Pensando em voz alta
Já nos disseram que chegar à Noruega no inverno não é a melhor coisa. Outro dia a Silêda e eu fomos convidados para jantar com uma família daqui; e o dono da casa me disse, olhando pela janela: “Está vendo aquela neve ali? Ela chegou em outubro e até hoje não foi embora. E já estamos no final de março!” De fato, o inverno neste país é longo e rigoroso. E este ano, dizem eles, foi especialmente intenso.
A Silêda e eu não viemos para cá para aprender a andar no gelo (o que não deixa de ser um aprendizado difícil!). Nós queríamos um tempo de mudança. Com um pouco de quietude, descanso e estudo. Um tempo longe dos muitos papéis, reuniões e tarefas administrativas. E viemos parar na Noruega, onde estou dando aulas, além de estarmos em contato com algumas igrejas e grupos de missão.
Estou aqui em Oslo, mas penso no Brasil. Não simplesmente porque continuo vendo as notícias do Brasil, mas também porque creio ser importante que a igreja brasileira vá conversando e aprendendo com outras experiências e outros momentos de vida.
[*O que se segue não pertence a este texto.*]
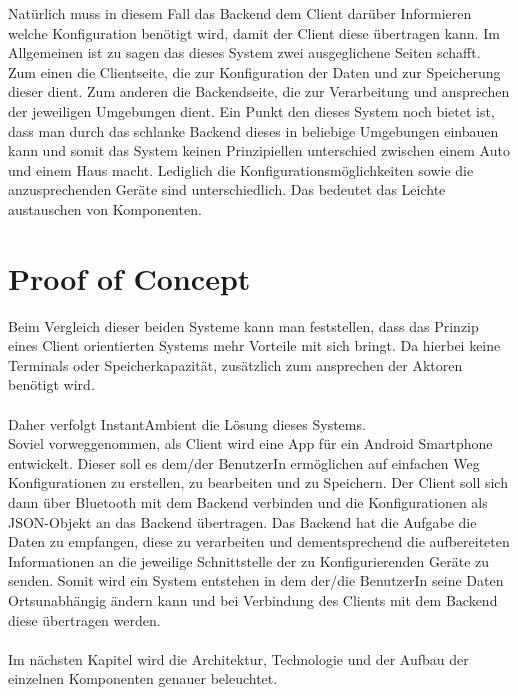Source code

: Natürlich muss in diesem Fall das Backend dem Client darüber Informieren welche Konfiguration benötigt wird, damit der Client diese übertragen kann. Im Allgemeinen ist zu sagen das dieses System zwei ausgeglichene Seiten schafft. Zum einen die Clientseite, die zur Konfiguration der Daten und zur Speicherung dieser dient. Zum anderen die Backendseite, die zur Verarbeitung und ansprechen der jeweiligen Umgebungen dient. Ein Punkt den dieses System noch bietet ist, dass man durch das schlanke Backend dieses in beliebige Umgebungen einbauen kann und somit das System keinen Prinzipiellen unterschied zwischen einem Auto und einem Haus macht. Lediglich die Konfigurationsmöglichkeiten sowie die anzusprechenden Geräte sind unterschiedlich. Das bedeutet das Leichte austauschen von Komponenten.

\section{Proof of Concept}

Beim Vergleich dieser beiden Systeme kann man feststellen, dass das Prinzip eines Client orientierten Systems mehr Vorteile mit sich bringt. Da hierbei keine Terminals oder Speicherkapazität, zusätzlich zum ansprechen der Aktoren benötigt wird. 
\\\\ 
Daher verfolgt InstantAmbient die Lösung dieses Systems. \\
Soviel vorweggenommen, als Client wird eine App für ein Android Smartphone entwickelt. Dieser soll es dem/der BenutzerIn ermöglichen auf einfachen Weg Konfigurationen zu erstellen, zu bearbeiten und zu Speichern. Der Client soll sich dann über Bluetooth mit dem Backend verbinden und die Konfigurationen als JSON-Objekt an das Backend übertragen. Das Backend hat die Aufgabe die Daten zu empfangen, diese zu verarbeiten und dementsprechend die aufbereiteten Informationen an die jeweilige Schnittstelle der zu Konfigurierenden Geräte zu senden. 
Somit wird ein System entstehen in dem der/die BenutzerIn seine Daten Ortsunabhängig ändern kann und bei Verbindung des Clients mit dem Backend diese übertragen werden. 
\\\\
Im nächsten Kapitel wird die Architektur, Technologie und der Aufbau der einzelnen Komponenten genauer beleuchtet.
É verdade que a Noruega é um país muito diferente do nosso. Além de ser um lugar frio, é também um país rico e caro. O índice de qualidade de vida é o mais alto do mundo, mas a gente acha as coisas aqui exorbitantemente caras. Quando a gente compara as coisas com a nossa moeda, falta cair de costas; mas já aprendemos que isso não se deve fazer.
A igreja que existe aqui tem um desenho que para nós é não somente estranho, mas de difícil digestão. A grande igreja na Noruega é estatal e luterana. Assim, o rei, o Estado e a igreja representam um casamento que nós temos dificuldade de ver funcionando bem e de aceitar. As outras igrejas, assim chamadas “livres”, são bastante pequenas e não têm a experiência de crescimento que vemos e experimentamos no Brasil.
Mas este arranjo não significa que a igreja esteja morta ou que dentro dela não haja forças vivas se movimentando. É fato que o nominalismo aqui campeia à solta. Tem muita gente que não quer saber de igreja e a frequência nos cultos é bastante fraca. De fato, este país tem experimentado forte avivamento no decorrer de sua história; e ao lado das igrejas estatais existem numerosos lugares, ora intitulados “casas de missão”, ora “casas de oração”. Enquanto as igrejas representam o espaço do clero oficial, estas representam o espaço do leigo e da ministração espiritual mais profunda. Diz-se então que o domingo de manhã é dedicado à igreja, mas o estudo bíblico, a reunião de oração e os encontros de evangelização e edificação acontecem nessas casas especiais. Além disso, existem no país muitas agências missionárias e milhares de grupos de missão. Alguns deles funcionam há mais de cem anos, reúnem-se mensalmente e mantêm vivo um compromisso de retaguarda com uma missão e/ou um missionário em algum lugar, que pode até ser o Brasil. É assim que muitos missionários têm sido sustentados com muita fidelidade e por muito tempo.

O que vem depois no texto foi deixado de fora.